Is this Obama’s Dukakis moment? During the 1988 presidential election, Democratic nominee Mike Dukakis was asked if he would favour the death penalty if a man raped and murdered his wife. Dukakis’ reply was so lacking in emotion that it came across like he wouldn’t really care one way or the other. The Massachusetts liberal was already down in the polls, but his answer helped define him as an out of touch wonk and contributed towards the scale of his defeat. Real people don’t vote for automatons.

But while Dukakis lost points on style, he at least was honest and philosophically coherent. There is much more wrong with what Obama said to Jon Stewart than just the “not optimal” line. First, it feels like we’ve learned more about what happened in Libya from debates and TV appearances than we ever got from official announcements – which avoided calling this a terrorist attack for two weeks. On this occasion, Obama admitted to Stewart that something had screwed up. Combine that with his declaration in Thursday’s debate that responsibility lies with him and him alone and you could infer that he’s starting to appreciate the scale of the disaster that happened on his watch.

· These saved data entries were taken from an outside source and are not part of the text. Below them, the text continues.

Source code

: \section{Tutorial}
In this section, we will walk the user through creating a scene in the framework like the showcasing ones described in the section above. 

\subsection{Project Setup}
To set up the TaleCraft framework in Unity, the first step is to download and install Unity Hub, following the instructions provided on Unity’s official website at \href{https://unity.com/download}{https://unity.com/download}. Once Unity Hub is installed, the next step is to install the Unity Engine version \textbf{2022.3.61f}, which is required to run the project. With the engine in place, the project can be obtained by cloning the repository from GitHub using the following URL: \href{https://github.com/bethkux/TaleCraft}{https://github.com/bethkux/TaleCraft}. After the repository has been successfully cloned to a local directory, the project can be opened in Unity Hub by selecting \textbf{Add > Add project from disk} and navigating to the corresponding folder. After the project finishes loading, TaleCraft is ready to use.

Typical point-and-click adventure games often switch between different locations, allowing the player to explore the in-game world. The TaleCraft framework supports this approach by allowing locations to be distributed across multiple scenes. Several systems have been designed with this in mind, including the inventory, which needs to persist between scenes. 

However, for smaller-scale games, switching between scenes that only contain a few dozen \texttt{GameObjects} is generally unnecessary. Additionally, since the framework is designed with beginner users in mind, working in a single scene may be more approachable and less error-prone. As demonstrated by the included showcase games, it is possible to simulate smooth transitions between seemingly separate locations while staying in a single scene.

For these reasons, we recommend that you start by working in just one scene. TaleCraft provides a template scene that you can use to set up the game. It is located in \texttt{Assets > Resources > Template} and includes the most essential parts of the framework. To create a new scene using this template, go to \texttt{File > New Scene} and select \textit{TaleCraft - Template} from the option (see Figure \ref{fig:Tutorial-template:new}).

But vagueness remains. When Stewart pressed the President on why
some members of his administration called it a riot when it was actually a terrorist attack, Obama said, “John, the truth is that information comes in, folks put it out throughout the process, people say it is still incomplete.” However, for two weeks some members of the administration (not all) were rather definite in saying this was not a terrorist attack. White House Press Secretary Jay Carney on September 14: “We were not aware of any actionable intelligence indicating that an attack on the U.S. mission in Benghazi was planned or imminent." UN Ambassador Susan Rice on September 16, “We do not have information at present that leads us to conclude that this was premeditated or preplanned.” Jay Carney on September 18: “Our belief, based on the information we have, is it was the video that caused the unrest in Cairo, and the video and the unrest in Cairo that helped — that precipitated some of the unrest in Benghazi and elsewhere.”

The problem with all these statements is that
other reports indicate that the administration knew within 24 hours that the incident in Benghazi was a terrorist attack. If that’s true, then – contrary to what Obama told Stewart on Thursday night – the administration did not share everything it knew with the American people. That would make Obama less like Dukakis and more like Nixon.

Next Monday brings a presidential debate dedicated to foreign policy. By then, the phrase “not optimal” might be in common usage. Perhaps this time Mitt Romney will land a few punches on the subject of Libya.